In the records below, the lines between the one holding "phamduychv94@gmail.com" and the one holding "The unique ID", inclusive, are to be transcribed exactly; no pictures are to be included.

● Task material

_ _ _

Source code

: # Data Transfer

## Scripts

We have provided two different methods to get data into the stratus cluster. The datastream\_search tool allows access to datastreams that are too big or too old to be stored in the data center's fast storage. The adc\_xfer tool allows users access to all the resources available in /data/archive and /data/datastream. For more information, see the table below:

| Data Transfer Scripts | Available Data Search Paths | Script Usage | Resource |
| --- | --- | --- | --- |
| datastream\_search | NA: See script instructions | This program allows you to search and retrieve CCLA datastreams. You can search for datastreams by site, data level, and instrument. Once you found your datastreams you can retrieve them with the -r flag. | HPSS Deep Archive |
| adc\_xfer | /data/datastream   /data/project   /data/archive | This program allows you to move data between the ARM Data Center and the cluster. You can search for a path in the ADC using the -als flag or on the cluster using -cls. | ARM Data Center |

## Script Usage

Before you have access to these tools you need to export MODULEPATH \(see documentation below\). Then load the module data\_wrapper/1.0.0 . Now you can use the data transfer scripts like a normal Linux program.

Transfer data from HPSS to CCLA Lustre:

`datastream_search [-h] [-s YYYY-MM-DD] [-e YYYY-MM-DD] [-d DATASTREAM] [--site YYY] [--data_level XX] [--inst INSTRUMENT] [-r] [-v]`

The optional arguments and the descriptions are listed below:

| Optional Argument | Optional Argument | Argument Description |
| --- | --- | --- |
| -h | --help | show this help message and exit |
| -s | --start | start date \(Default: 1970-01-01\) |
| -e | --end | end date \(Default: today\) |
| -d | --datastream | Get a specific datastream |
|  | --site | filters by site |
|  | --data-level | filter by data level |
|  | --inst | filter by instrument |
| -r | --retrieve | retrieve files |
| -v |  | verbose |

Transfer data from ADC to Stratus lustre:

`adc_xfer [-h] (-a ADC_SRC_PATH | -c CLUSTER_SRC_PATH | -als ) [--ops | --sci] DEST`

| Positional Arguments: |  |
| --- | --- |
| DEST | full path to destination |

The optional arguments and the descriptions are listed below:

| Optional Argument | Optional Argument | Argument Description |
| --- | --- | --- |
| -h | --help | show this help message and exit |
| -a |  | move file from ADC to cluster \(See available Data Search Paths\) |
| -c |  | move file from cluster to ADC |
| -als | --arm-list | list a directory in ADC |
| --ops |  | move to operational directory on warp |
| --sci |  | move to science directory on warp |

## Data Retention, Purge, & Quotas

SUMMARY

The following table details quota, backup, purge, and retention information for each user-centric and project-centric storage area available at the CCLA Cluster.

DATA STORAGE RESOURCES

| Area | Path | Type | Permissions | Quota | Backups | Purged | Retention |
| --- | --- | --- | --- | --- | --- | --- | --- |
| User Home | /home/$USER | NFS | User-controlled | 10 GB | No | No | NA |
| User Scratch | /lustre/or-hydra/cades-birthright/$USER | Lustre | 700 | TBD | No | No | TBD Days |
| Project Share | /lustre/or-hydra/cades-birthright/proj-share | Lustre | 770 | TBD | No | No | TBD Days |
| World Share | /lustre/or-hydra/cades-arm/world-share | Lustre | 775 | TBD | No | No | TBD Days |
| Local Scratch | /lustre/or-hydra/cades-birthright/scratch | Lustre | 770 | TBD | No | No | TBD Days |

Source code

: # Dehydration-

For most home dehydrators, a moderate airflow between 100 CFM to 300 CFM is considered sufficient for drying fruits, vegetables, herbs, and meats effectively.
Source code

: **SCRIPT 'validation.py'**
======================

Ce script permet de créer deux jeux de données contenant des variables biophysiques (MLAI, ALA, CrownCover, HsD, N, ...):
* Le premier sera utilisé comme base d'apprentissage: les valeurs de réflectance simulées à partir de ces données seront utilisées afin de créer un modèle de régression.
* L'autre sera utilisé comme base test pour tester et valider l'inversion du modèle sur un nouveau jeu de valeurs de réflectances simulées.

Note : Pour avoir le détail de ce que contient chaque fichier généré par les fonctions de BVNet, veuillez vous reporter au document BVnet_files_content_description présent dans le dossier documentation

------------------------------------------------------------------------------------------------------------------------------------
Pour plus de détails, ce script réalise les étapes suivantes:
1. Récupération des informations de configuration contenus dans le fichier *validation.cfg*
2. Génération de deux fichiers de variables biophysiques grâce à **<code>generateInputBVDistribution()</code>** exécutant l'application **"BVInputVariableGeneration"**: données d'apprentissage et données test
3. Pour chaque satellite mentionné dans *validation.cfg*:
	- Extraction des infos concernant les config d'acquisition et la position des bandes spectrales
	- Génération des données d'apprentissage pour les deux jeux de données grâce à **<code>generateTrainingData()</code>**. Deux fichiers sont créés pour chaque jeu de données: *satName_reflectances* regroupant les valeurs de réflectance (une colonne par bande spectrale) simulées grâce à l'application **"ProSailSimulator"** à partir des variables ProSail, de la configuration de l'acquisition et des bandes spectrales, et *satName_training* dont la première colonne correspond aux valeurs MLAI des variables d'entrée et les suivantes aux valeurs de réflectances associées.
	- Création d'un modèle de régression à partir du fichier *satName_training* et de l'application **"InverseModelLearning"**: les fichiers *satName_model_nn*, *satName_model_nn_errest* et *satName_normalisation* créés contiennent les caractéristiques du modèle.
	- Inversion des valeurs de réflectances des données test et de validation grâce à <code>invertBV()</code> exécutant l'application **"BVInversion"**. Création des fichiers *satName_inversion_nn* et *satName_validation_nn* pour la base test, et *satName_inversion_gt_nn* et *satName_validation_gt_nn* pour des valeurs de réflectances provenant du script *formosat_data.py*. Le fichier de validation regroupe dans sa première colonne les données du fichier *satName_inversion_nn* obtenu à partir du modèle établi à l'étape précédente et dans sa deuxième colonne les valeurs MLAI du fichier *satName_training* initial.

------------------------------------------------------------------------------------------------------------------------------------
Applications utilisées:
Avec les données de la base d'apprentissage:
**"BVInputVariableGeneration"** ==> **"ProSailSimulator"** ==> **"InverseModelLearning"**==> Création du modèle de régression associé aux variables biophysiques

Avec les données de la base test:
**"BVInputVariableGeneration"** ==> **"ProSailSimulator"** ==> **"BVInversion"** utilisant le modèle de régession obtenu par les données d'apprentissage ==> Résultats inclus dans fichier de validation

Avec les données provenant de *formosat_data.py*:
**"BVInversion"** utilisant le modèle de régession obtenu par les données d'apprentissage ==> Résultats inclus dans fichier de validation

_ _ _

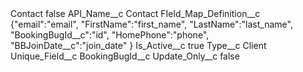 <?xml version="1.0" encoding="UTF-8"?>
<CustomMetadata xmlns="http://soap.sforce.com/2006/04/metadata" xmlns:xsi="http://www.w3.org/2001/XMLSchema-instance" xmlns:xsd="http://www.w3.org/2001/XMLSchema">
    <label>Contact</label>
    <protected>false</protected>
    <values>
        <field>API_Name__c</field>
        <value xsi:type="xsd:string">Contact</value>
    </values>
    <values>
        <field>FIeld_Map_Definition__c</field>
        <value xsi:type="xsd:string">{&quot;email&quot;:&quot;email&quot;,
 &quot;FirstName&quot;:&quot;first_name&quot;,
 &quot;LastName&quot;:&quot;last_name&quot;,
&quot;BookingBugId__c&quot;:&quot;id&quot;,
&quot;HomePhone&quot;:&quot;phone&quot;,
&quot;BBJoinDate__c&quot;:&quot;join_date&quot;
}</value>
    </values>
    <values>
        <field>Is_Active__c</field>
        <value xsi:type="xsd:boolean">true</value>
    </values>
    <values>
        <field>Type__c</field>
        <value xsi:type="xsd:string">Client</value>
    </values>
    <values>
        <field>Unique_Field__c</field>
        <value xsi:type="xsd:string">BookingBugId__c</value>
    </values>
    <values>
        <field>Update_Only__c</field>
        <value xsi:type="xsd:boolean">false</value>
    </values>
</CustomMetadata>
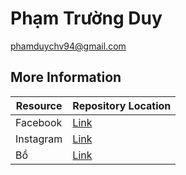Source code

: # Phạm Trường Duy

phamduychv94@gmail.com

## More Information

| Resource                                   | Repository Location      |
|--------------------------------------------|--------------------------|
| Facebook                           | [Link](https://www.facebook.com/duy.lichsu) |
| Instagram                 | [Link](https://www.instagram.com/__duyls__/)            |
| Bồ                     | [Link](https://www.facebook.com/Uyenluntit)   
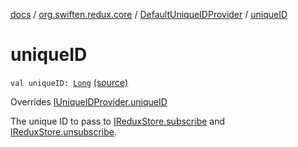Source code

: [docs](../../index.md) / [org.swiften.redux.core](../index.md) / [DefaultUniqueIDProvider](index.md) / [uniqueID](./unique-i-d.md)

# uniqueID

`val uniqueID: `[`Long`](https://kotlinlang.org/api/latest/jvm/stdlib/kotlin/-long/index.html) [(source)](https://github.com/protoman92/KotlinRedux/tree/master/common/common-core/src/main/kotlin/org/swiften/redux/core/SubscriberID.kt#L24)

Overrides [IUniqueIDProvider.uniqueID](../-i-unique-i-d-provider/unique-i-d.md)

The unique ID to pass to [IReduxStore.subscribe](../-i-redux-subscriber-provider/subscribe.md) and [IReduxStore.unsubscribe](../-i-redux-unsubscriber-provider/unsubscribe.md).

_ _ _

● Response
phamduychv94@gmail.com

## More Information

| Resource                                   | Repository Location      |
|--------------------------------------------|--------------------------|
| Facebook                           | [Link](https://www.facebook.com/duy.lichsu) |
| Instagram                 | [Link](https://www.instagram.com/__duyls__/)            |
| Bồ                     | [Link](https://www.facebook.com/Uyenluntit)   
Source code

: [docs](../../index.md) / [org.swiften.redux.core](../index.md) / [DefaultUniqueIDProvider](index.md) / [uniqueID](./unique-i-d.md)

# uniqueID

`val uniqueID: `[`Long`](https://kotlinlang.org/api/latest/jvm/stdlib/kotlin/-long/index.html) [(source)](https://github.com/protoman92/KotlinRedux/tree/master/common/common-core/src/main/kotlin/org/swiften/redux/core/SubscriberID.kt#L24)

Overrides [IUniqueIDProvider.uniqueID](../-i-unique-i-d-provider/unique-i-d.md)

The unique ID to pass to [IReduxStore.subscribe](../-i-redux-subscriber-provider/subscribe.md) and [IReduxStore.unsubscribe](../-i-redux-unsubscriber-provider/unsubscribe.md).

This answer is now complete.